My llvm-cov reports show phantom executable lines in some cases.
It's 100 reproducible.
It appears on random places (see attached images), even for unexistent lines.
My investigations show that it appears on __cxx_global_var_init* processing.

For example here is an output

    -:  397:/*------------------------------------------------------------------------------------------------*/
    -:  398:template<typename T>
#####:  399:void putGlmVec(boost::property_tree::ptree* const  parameter_node,
    -:  400:               boost::any                   const& value,
#####:  401:               std::string                  const& type)
    -:  402:/*------------------------------------------------------------------------------------------------*/
    -:  403:{

Line 401 is definitely false-positive. And here is debug data for this file for line 401

> gdb --args llvm-project/build/bin/llvm-cov gcov ./src/Settings/PersistenceAdapterSample/src/CMakeFiles/C_MXR_Settings_PersistenceAdapterSample_Base_Impl.dir/CPersistenceAdapterImpl.cpp.gcno
(gdb) b GCOV.cpp:689
(gdb) condition 1 lineNum==401
(gdb) r
(gdb) p si.filename.Data
$4 = 0x19f3020 "src/Settings/PersistenceAdapterSample/src/CPersistenceAdapterImpl.cpp"
(gdb) p f.Name
$7 = {static npos = 18446744073709551615, Data = 0x7ffff784faa0 "__cxx_global_var_init.44", Length = 24}
(gdb) p lineNum 
$8 = 401
(gdb) p f.blocks[4]->lines[0]
$29 = (unsigned int &) @0x1aa0300: 401
(gdb) p f.startLine
$9 = 0
(gdb) p f.startColumn 
$10 = 0
(gdb) p f.endLine 
$11 = 0

So, at line 401 llvm-cov found executable source code of function __cxx_global_var_init.44, while there is actually a definition of putGlmVec().
It's definitely bug. For project with ~100K lines I have many similar cases.
Probably, my patch is not the best way to fix it and there are better ways to filter such functions.
If so, please direct me.

Diff Detail

Event Timeline

tenta4 created this revision.Aug 4 2023, 8:29 AM
tenta4 requested review of this revision.Aug 4 2023, 8:29 AM
tenta4 edited the summary of this revision. (Show Details)Aug 4 2023, 11:04 AM
tenta4 edited the summary of this revision. (Show Details)Aug 6 2023, 2:40 AM

@bogner please review 🙏

If the right answer is to skip functions that don't have line info we should probably do that in Context::print where we loop over file.functions or maybe just at the beginning of collectFunction - doing this on a per block basis inside of the function doesn't really make sense.

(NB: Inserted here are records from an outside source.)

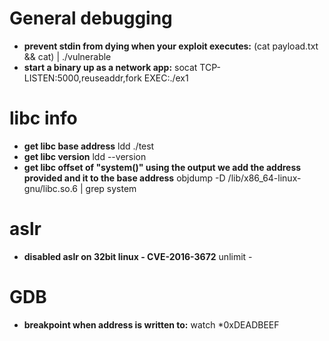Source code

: 
General debugging
================
- **prevent stdin from dying when your exploit executes:** (cat payload.txt && cat) | ./vulnerable
- **start a binary up as a network app:** socat TCP-LISTEN:5000,reuseaddr,fork EXEC:./ex1

libc info
=========
- **get libc base address** ldd ./test
- **get libc version** ldd --version
- **get libc offset of "system()" using the output we add the address provided and it to the base address** objdump -D /lib/x86_64-linux-gnu/libc.so.6 | grep system


aslr
====
- **disabled aslr on 32bit linux - CVE-2016-3672** unlimit -

GDB
===
- **breakpoint when address is written to:** watch *0xDEADBEEF
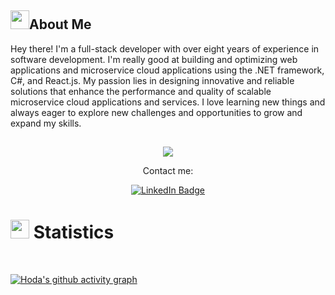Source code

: ## <img src="https://user-images.githubusercontent.com/82110564/189553856-2e7f8f30-80b4-484f-bfaa-9e5eb10f24e5.gif" width="30">About Me

Hey there! I'm a full-stack developer with over eight years of experience in software development. I'm really good at building and optimizing web applications and microservice cloud applications using the .NET framework, C#, and React.js. My passion lies in designing innovative and reliable solutions that enhance the performance and quality of scalable microservice cloud applications and services. I love learning new things and always eager to explore new challenges and opportunities to grow and expand my skills.

##
<p align="center">
  <a href="https://github.com/hodaSedighi/readme-typing-svg"><img src="https://readme-typing-svg.herokuapp.com?lines=Hi,+I'm+Hoda;I+love+Programming;I+love+React;I+love+learning.;I+love+spreading+knowledge.;&center=true&width=500&height=50"></a>
</p>

<p align="center">Contact me:</p>
<p>
<div align="center">
<a href="https://www.linkedin.com/in/hoda--sedighi/">
    <img src="https://img.shields.io/badge/LinkedIn-blue?style=for-the-badge&logo=linkedin&logoColor=white" alt="LinkedIn Badge"/>
  </a>
</div>
</p>

# <img src="https://media4.giphy.com/media/MIGbtLZoVjbl0bYbAd/giphy.gif?cid=ecf05e472t2h0i8d7dcjaoau9iqtchhr899hxmpxzzgc7lyw&rid=giphy.gif" width="30"> Statistics

<br/>
<!-- <p align="center">
<img width="49.5%" src="https://github-readme-stats.vercel.app/api?username=hodasedighi&show_icons=true&include_all_commits=true&theme=radical&hide_border=true"> 
    <img width="49.5%" src="https://github-readme-streak-stats.herokuapp.com/?user=hodasedighi&theme=radical">	
</p>
<br> -->

[![Hoda's github activity graph](https://github-readme-activity-graph.vercel.app/graph?username=hodasedighi&theme=react)](https://github.com/hodasedighi/github-readme-activity-graph)

<!-- <p align="center">
    <img width="49.5%" src="https://github-readme-stats.vercel.app/api/top-langs/?username=hodasedighi&theme=radical&bg_color=282828&hide_border=true&include_all_commits=true&count_private=true&layout=compact">

</p> -->
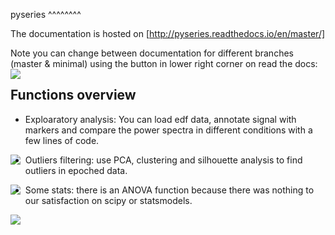 pyseries
^^^^^^^^

The documentation is hosted on [http://pyseries.readthedocs.io/en/master/]


Note you can change between documentation for different branches (master & minimal) using the button in lower right corner on read the docs:
<img style="float: left;" src="https://github.com/ryscet/pyseries/blob/master/docs/images/rtd.png">

Functions overview
------------------

* Exploaratory analysis: You can load edf data, annotate signal with markers and compare the power spectra in different conditions with a few lines of code. 

<img style="float: left;" src="https://github.com/ryscet/pyseries/blob/master/docs/images/rtd.png">


* Outliers filtering: use PCA, clustering and silhouette analysis to find outliers in epoched data.


<img style="float: left;" src="https://github.com/ryscet/pyseries/blob/master/docs/images/pca.png">


* Some stats: there is an ANOVA function because there was nothing to our satisfaction on scipy or statsmodels.


<img style="float: left;" src="https://github.com/ryscet/pyseries/blob/master/docs/images/anova.png">

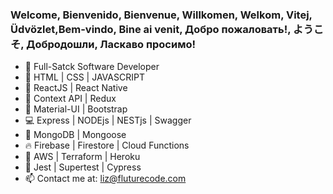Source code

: ### Welcome, Bienvenido, Bienvenue, Willkomen, Welkom, Vitej, Üdvözlet,Bem-vindo, Bine ai venit, Добро пожаловать!, ようこそ, Добродошли, Ласкаво просимо!

- 💪  Full-Satck Software Developer
- 👾  HTML | CSS | JAVASCRIPT
- 🤖  ReactJS | React Native
- 🌴  Context API | Redux
- 🔮  Material-UI | Bootstrap
- 💻  Express | NODEjs | NESTjs | Swagger
- 🦊  MongoDB | Mongoose
- 🔥  Firebase | Firestore | Cloud Functions
- 🐒  AWS | Terraform | Heroku
- 🚀  Jest | Supertest | Cypress
- 📫  Contact me at: liz@fluturecode.com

That said, I think there needs to be a bit more investigation here, because the fact that there's a block implies we have debug information that should be meaningful. A couple of ideas for where to look to see if we can get a better idea of what's going on:

  • Do f.file and f.getFilename() make sense given what you see in si?
  • Is something going wrong in GCOVFile::readGCNO when we're handling GCOV_TAG_BLOCKS, such that we're associating a block with the wrong function or something?
  • Is the data in the .gcno file itself corrupt?
  • Is the .gcno a newer version of the format that adds new information in a way that we don't handle it?
tenta4 added a comment.EditedAug 15 2023, 9:06 AM

Thank you.
Yes, I agree that this is a wrong place for filtering.
And, furthermore it's wrong approach to filter out something weird just because we don't understand the reasons of its appearance.

I'll be able to proceed investigations on next week
Now I'll just try to answer your questions:
1 - There are the same pointers:

p f.getFilename().Data == si.filename.Data
$6 = true

2 - Is something going wrong in GCOVFile::readGCNO..? - Didn't investigate so deeper yet
3 - Is the data in the .gcno file itself corrupt? - Not sure how to check it
4 - Is the .gcno a newer version of the format that adds new information in a way that we don't handle it? - I almost sure they are compatible. I use clang-18 to generate gcno and latest llvm-project to analyze it (currently its version also 18)

MaskRay added a subscriber: MaskRay.EditedAug 15 2023, 9:45 AM

I just noticed this patch. This problem was known, see // TODO Unhandled in GCOVFile::readGCNO from 01899bb4e41178af6f4cf7b32833e661fe1e3322 (2020).

We do not implement the feature attributing a block from another file. I mitigated the problem in 406e81b79d26dae6838cc69d10a3e22635da09ef (re-landed yesterday).
We do not need mitigation on the llvm-cov gcov side.

Wow, I just checked coverage with fresh clang and it seems that problem was fixed.
Thanks @MaskRay, you saved so much of my time

bogner resigned from this revision.Aug 15 2023, 4:47 PM

Wow, I just checked coverage with fresh clang and it seems that problem was fixed.
Thanks @MaskRay, you saved so much of my time

Thanks. Then I think this patch can be abandoned. You may create a feature request to cherry pick 406e81b79d26dae6838cc69d10a3e22635da09ef to the release/17.x branch, if you think it is useful. (https://discourse.llvm.org/t/llvm-17-x-release-branch-created/72280)

Wow, I just checked coverage with fresh clang and it seems that problem was fixed.
Thanks @MaskRay, you saved so much of my time

Thanks. Then I think this patch can be abandoned. You may create a feature request to cherry pick 406e81b79d26dae6838cc69d10a3e22635da09ef to the release/17.x branch, if you think it is useful. (https://discourse.llvm.org/t/llvm-17-x-release-branch-created/72280)

Created release/17.x backport request: https://github.com/llvm/llvm-project/issues/64831

MaskRay commandeered this revision.Aug 19 2023, 3:07 PM
MaskRay abandoned this revision.
MaskRay added a reviewer: tenta4.